Gen 22:2&16: Isaac is the only son of Abraham [that is, unique or one-of-a-kind] (Jesus is the Monogenes of the Father).
Gen 22:2: Was to be sacrified on Mount Moriah (supposedly the same area around Calvary / Jerusalem)
Gen 22:6: Abraham takes the wood and puts it on Isaac (Cross)
Gen 22:7-8: Isaac is the Lamb (Jesus)
Gen 22:9: Abraham binds Isaac ready for sacrifice
and the final pebble would be the similitude or parabolic allusion in Hebrews 11:17-19:
11:17 By faith Abraham, when he was tested, offered up Isaac, and he who had received the promises was in the act of offering up his only son,
11:18 of whom it was said, “Through Isaac shall your offspring be named.”
11:19 He considered that God was able even to raise him from the dead, from which, figuratively speaking, he did receive him back.
So in a sense, or in a similitude, Abraham did get Isaac back, although Isaac appears not to come down with Abraham in Gen 22:19 (he obviously did, but the text does not say so) and this typifies the resurrection of Christ to the author of Hebrews. Isaac only reappears later on in Gen 24:
Gen 22:5 Then Abraham said to his young men, “Stay here with the donkey; I and the boy will go over there and worship and come again to you.” Indeed, they come back again.

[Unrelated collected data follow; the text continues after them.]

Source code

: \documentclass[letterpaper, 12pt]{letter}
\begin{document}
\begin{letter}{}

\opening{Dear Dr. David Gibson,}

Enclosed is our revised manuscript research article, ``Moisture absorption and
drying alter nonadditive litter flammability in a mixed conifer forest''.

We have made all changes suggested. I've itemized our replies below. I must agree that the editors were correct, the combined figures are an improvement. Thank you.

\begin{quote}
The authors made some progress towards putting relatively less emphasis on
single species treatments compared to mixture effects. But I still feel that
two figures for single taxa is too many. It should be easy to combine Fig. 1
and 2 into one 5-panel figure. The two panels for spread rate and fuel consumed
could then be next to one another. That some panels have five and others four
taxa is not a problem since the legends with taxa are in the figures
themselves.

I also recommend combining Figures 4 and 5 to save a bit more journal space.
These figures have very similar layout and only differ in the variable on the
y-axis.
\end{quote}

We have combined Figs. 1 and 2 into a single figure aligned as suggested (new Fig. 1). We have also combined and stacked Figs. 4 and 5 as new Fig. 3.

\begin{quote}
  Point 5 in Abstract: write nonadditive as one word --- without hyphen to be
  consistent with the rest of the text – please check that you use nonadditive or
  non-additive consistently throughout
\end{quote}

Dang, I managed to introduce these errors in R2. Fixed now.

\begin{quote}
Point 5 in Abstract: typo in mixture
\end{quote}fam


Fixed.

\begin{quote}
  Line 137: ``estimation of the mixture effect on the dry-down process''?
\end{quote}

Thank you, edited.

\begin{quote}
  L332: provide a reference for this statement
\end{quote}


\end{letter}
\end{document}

Clarification from comment above:
When I said “if the same kind of rhetorical skills would apply to other more direct models or types in the OT” I did not mean to imply that Karen discussed types in the OT. He discusses quotations from NT authors in the OT that are phonetically re-arranged to put emphasize on the quotation and apply it to Christ. However, What about the quotations in Psalms 22 in the NT Gospel?
And by the way, Wasn’t the epistle to the Hebrews written in Aramaic or Hebrew initially and then translated in Greek by…an apostle? If so, this would also have to be taken into consideration.
@blop2008: Very interesting. My bet is that a search of something like the ATLA Religion Database for “paronamasia” would produce some articles that weren’t only about TC and OT in NT issues.
@blop2008: I’m not a Hebrews specialist, but I’ve never come across anything that proposes an Aramaic or Hebrew original.
A very, very cool blog, and clealy far above my ignernt redneck abilities. So how can I dare suggest a correction? Nonetheless… I think you mean “row” to hoe. Y’ever do much gard’nin’?
I’ll bet you’re right — I’ve always heard it the other way, but your wording makes much more sense! Thanks!